Since the ATH5 gene appears to be regulated by bHLH proteins that are expressed at successive stages of neurogenesis, we examined whether its induction by ATH5, Ngn2 or NeuroM requires prior exit from the cell cycle. Retinal glioblasts were co-transfected with the ATH5-promoter/lacZ-reporter plasmid and the ATH5, Ngn2 or NeuroM expression vectors. In addition, proliferating cells were labeled with [³H]thymidine during the 24 hours period allowed for lacZ expression (Fig. 9C). The ATH5 and Ngn2 proteins activated the ATH5 promoter both in proliferating and in postmitotic cells, whereas induction by NeuroM was restricted to postmitotic cells. NeuroM can thus stimulate ATH5 expression during its own short period of activity (Roztocil et al., 1997), when cells have stopped proliferating but have yet to mature into fully differentiated neurons.

As detailed in Fig. 9A, forced expression of ASH1 resulted in a marked decrease in the intrinsic activity of the ATH5 promoter. Moreover, when the ATH5 or the Ngn2 genes were co-expressed with ASH1 in stage 28-30 retinal cells, ASH1 abolished the stimulation due to ATH5/Ngn2 (Fig. 9A) and a similar inhibitory activity was evident in retinal glioblasts (Fig. 9B). The strong dominant-negative effect that ASH1 exerts over the ATH5 promoter apparently does not result from unspecific interactions between bHLH factors because overexpression of Ngn2 or NeuroM does not influence the stimulatory activity of ATH5 (Fig. 9A). The dominant-negative effect of ASH1 is promoter-specific, since ASH1 does not affect the bHLH-regulated nicotinic acetyl choline receptor α1 subunit core promoter (Roztocil et al., 1998). It is remarkably congruent with the observed, mutually exclusive expressions of ATH5 and ASH1 in the retinal neuroepithelium (Fig. 3) and may be one of the mechanisms that contain ATH5 expression within a subset of retinal progenitors. When stage 23 retinal cells were co-transfected with the β3-promoter/CAT-reporter plasmid and with the ASH1 and ATH5 expression vectors, the ATH5-mediated induction of the β3 promoter was completely abolished (Fig. 9D). We have examined whether ASH1 also mediates inhibition of the endogenous β3 gene. Stage 23 embryos were electroporated after expression vectors had been microinjected into one optic cup, the contralateral eye serving as control. As shown in Fig. 9D, the electroporated ATH5 gene causes the retina to accumulate β3 mRNA, whereas no accumulation takes place when ATH5 and ASH1 are electroporated together. This clearly shows that ASH1 does influence the expression of ATH5-regulated genes in vivo and that ASH1 exerts a dominant-negative effect over β3 gene expression. These results are consistent with the mutually exclusive expression of β3 and ASH1 (Fig. 5). The functional properties of the cloned and endogenous β3 promoter have thus been defined both in acutely isolated retinal neurons and in vivo and the results obtained in the two systems are remarkably consistent.

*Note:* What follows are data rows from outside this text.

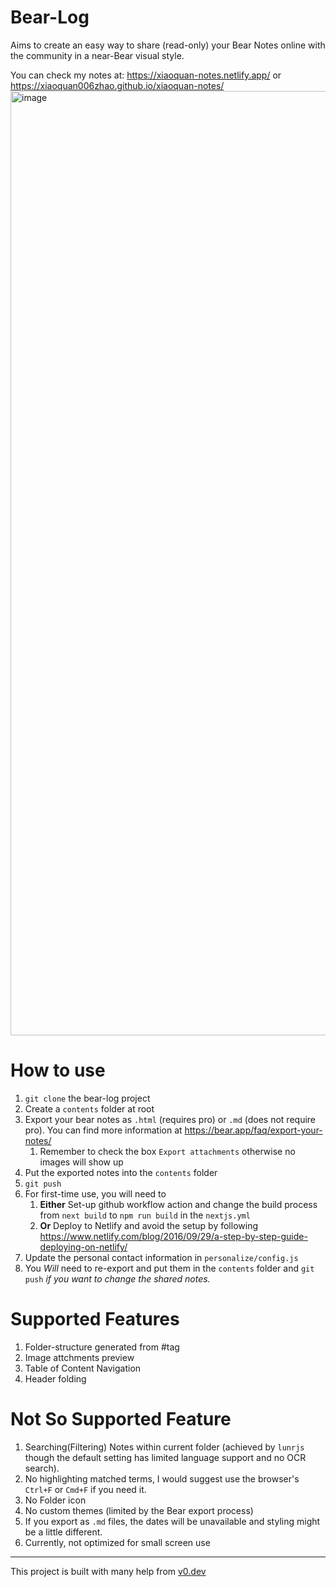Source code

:
# Bear-Log
Aims to create an easy way to share (read-only) your Bear Notes online with the community in a near-Bear visual style. 

You can check my notes at: https://xiaoquan-notes.netlify.app/ or https://xiaoquan006zhao.github.io/xiaoquan-notes/
<img width="1511" alt="image" src="https://github.com/user-attachments/assets/fb085915-140d-4691-9404-bd2befaf1611" />

# How to use
1. `git clone` the bear-log project
2. Create a `contents` folder at root
3. Export your bear notes as `.html` (requires pro) or `.md` (does not require pro). You can find more information at https://bear.app/faq/export-your-notes/
   1. Remember to check the box `Export attachments` otherwise no images will show up
4. Put the exported notes into the `contents` folder
5. `git push`
6. For first-time use, you will need to
    1. **Either** Set-up github workflow action and change the build process from `next build` to `npm run build` in the `nextjs.yml`
    2. **Or** Deploy to Netlify and avoid the setup by following https://www.netlify.com/blog/2016/09/29/a-step-by-step-guide-deploying-on-netlify/
7. Update the personal contact information in `personalize/config.js`
8. You *Will* need to re-export and put them in the `contents` folder and `git push` *if you want to change the shared notes.*

# Supported Features
1. Folder-structure generated from #tag
2. Image attchments preview
3. Table of Content Navigation
4. Header folding

# Not So Supported Feature
1. Searching(Filtering) Notes within current folder (achieved by `lunrjs` though the default setting has limited language support and no OCR search).
2. No highlighting matched terms, I would suggest use the browser's `Ctrl+F` or `Cmd+F` if you need it.
3. No Folder icon 
4. No custom themes (limited by the Bear export process)
5. If you export as `.md` files, the dates will be unavailable and styling might be a little different.
6. Currently, not optimized for small screen use

---
This project is built with many help from [v0.dev ](https://v0.dev/)
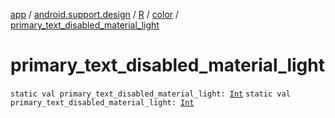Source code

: [app](../../../index.md) / [android.support.design](../../index.md) / [R](../index.md) / [color](index.md) / [primary_text_disabled_material_light](.)

# primary_text_disabled_material_light

`static val primary_text_disabled_material_light: `[`Int`](https://kotlinlang.org/api/latest/jvm/stdlib/kotlin/-int/index.html)
`static val primary_text_disabled_material_light: `[`Int`](https://kotlinlang.org/api/latest/jvm/stdlib/kotlin/-int/index.html)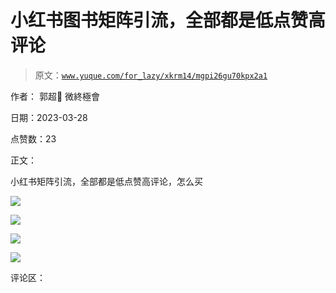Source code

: # 小红书图书矩阵引流，全部都是低点赞高评论

> 原文：[`www.yuque.com/for_lazy/xkrm14/mgpi26gu70kpx2a1`](https://www.yuque.com/for_lazy/xkrm14/mgpi26gu70kpx2a1)

作者： 郭超💎 ‍微終極會

日期：2023-03-28

点赞数：23

正文：

小红书矩阵引流，全部都是低点赞高评论，怎么买

![](img/fae17d57844d85efeee8f47c9b85a246.png)  

![](img/d6276f4946db1af745ff0b1a8e723994.png)  

![](img/70f10f825237a5c828ccb42d0b1569c8.png)  

![](img/958ae2759b4220d7972cf4da194a4349.png)  

评论区：



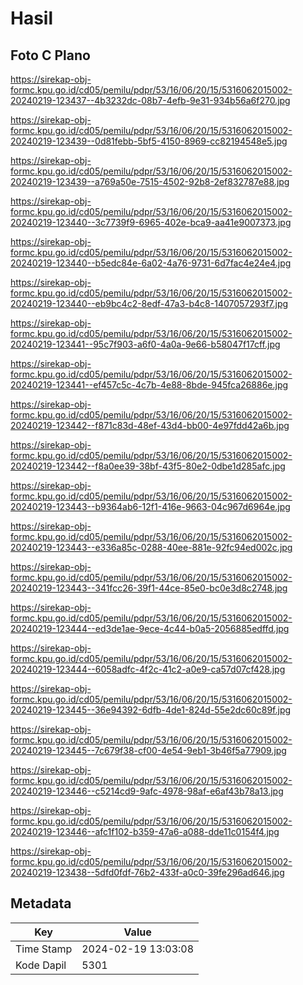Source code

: # Hasil

## Foto C Plano

https://sirekap-obj-formc.kpu.go.id/cd05/pemilu/pdpr/53/16/06/20/15/5316062015002-20240219-123437--4b3232dc-08b7-4efb-9e31-934b56a6f270.jpg

https://sirekap-obj-formc.kpu.go.id/cd05/pemilu/pdpr/53/16/06/20/15/5316062015002-20240219-123439--0d81febb-5bf5-4150-8969-cc82194548e5.jpg

https://sirekap-obj-formc.kpu.go.id/cd05/pemilu/pdpr/53/16/06/20/15/5316062015002-20240219-123439--a769a50e-7515-4502-92b8-2ef832787e88.jpg

https://sirekap-obj-formc.kpu.go.id/cd05/pemilu/pdpr/53/16/06/20/15/5316062015002-20240219-123440--3c7739f9-6965-402e-bca9-aa41e9007373.jpg

https://sirekap-obj-formc.kpu.go.id/cd05/pemilu/pdpr/53/16/06/20/15/5316062015002-20240219-123440--b5edc84e-6a02-4a76-9731-6d7fac4e24e4.jpg

https://sirekap-obj-formc.kpu.go.id/cd05/pemilu/pdpr/53/16/06/20/15/5316062015002-20240219-123440--eb9bc4c2-8edf-47a3-b4c8-1407057293f7.jpg

https://sirekap-obj-formc.kpu.go.id/cd05/pemilu/pdpr/53/16/06/20/15/5316062015002-20240219-123441--95c7f903-a6f0-4a0a-9e66-b58047f17cff.jpg

https://sirekap-obj-formc.kpu.go.id/cd05/pemilu/pdpr/53/16/06/20/15/5316062015002-20240219-123441--ef457c5c-4c7b-4e88-8bde-945fca26886e.jpg

https://sirekap-obj-formc.kpu.go.id/cd05/pemilu/pdpr/53/16/06/20/15/5316062015002-20240219-123442--f871c83d-48ef-43d4-bb00-4e97fdd42a6b.jpg

https://sirekap-obj-formc.kpu.go.id/cd05/pemilu/pdpr/53/16/06/20/15/5316062015002-20240219-123442--f8a0ee39-38bf-43f5-80e2-0dbe1d285afc.jpg

https://sirekap-obj-formc.kpu.go.id/cd05/pemilu/pdpr/53/16/06/20/15/5316062015002-20240219-123443--b9364ab6-12f1-416e-9663-04c967d6964e.jpg

https://sirekap-obj-formc.kpu.go.id/cd05/pemilu/pdpr/53/16/06/20/15/5316062015002-20240219-123443--e336a85c-0288-40ee-881e-92fc94ed002c.jpg

https://sirekap-obj-formc.kpu.go.id/cd05/pemilu/pdpr/53/16/06/20/15/5316062015002-20240219-123443--341fcc26-39f1-44ce-85e0-bc0e3d8c2748.jpg

https://sirekap-obj-formc.kpu.go.id/cd05/pemilu/pdpr/53/16/06/20/15/5316062015002-20240219-123444--ed3de1ae-9ece-4c44-b0a5-2056885edffd.jpg

https://sirekap-obj-formc.kpu.go.id/cd05/pemilu/pdpr/53/16/06/20/15/5316062015002-20240219-123444--6058adfc-4f2c-41c2-a0e9-ca57d07cf428.jpg

https://sirekap-obj-formc.kpu.go.id/cd05/pemilu/pdpr/53/16/06/20/15/5316062015002-20240219-123445--36e94392-6dfb-4de1-824d-55e2dc60c89f.jpg

https://sirekap-obj-formc.kpu.go.id/cd05/pemilu/pdpr/53/16/06/20/15/5316062015002-20240219-123445--7c679f38-cf00-4e54-9eb1-3b46f5a77909.jpg

https://sirekap-obj-formc.kpu.go.id/cd05/pemilu/pdpr/53/16/06/20/15/5316062015002-20240219-123446--c5214cd9-9afc-4978-98af-e6af43b78a13.jpg

https://sirekap-obj-formc.kpu.go.id/cd05/pemilu/pdpr/53/16/06/20/15/5316062015002-20240219-123446--afc1f102-b359-47a6-a088-dde11c0154f4.jpg

https://sirekap-obj-formc.kpu.go.id/cd05/pemilu/pdpr/53/16/06/20/15/5316062015002-20240219-123438--5dfd0fdf-76b2-433f-a0c0-39fe296ad646.jpg


## Metadata

| Key        | Value               |
| ---------- | ------------------- |
| Time Stamp | 2024-02-19 13:03:08 |
| Kode Dapil | 5301                |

We have investigated the developmental mechanisms underlying the specification of neurotransmitter receptor identity in ganglion cells. The evidence, both from gene expression patterns and from promoter activity analysis, indicates that the atonal homolog ATH5 is the natural activator of the gene for the β3 subunit during retinogenesis. Interactions between ATH5 and several other bHLH factors underlie the patterning of the early retinal neuroepithelium and contribute to define the competence of retinal progenitors to generate ganglion cells. The activity of the ATH5 promoter is positively and negatively regulated by bHLH factors that are sequentially expressed during development. Because ATH5 is part of the tightly regulated genetic program specifying ganglion cell identity and also responds to bHLH proteins known to be widely expressed within the CNS, it provides a link between the regulatory pathways controling subtype-specific and pan-neuronal genes. Thus, ATH5 appears to coordinate different aspects of ganglion cell specification within the overall program of retinogenesis.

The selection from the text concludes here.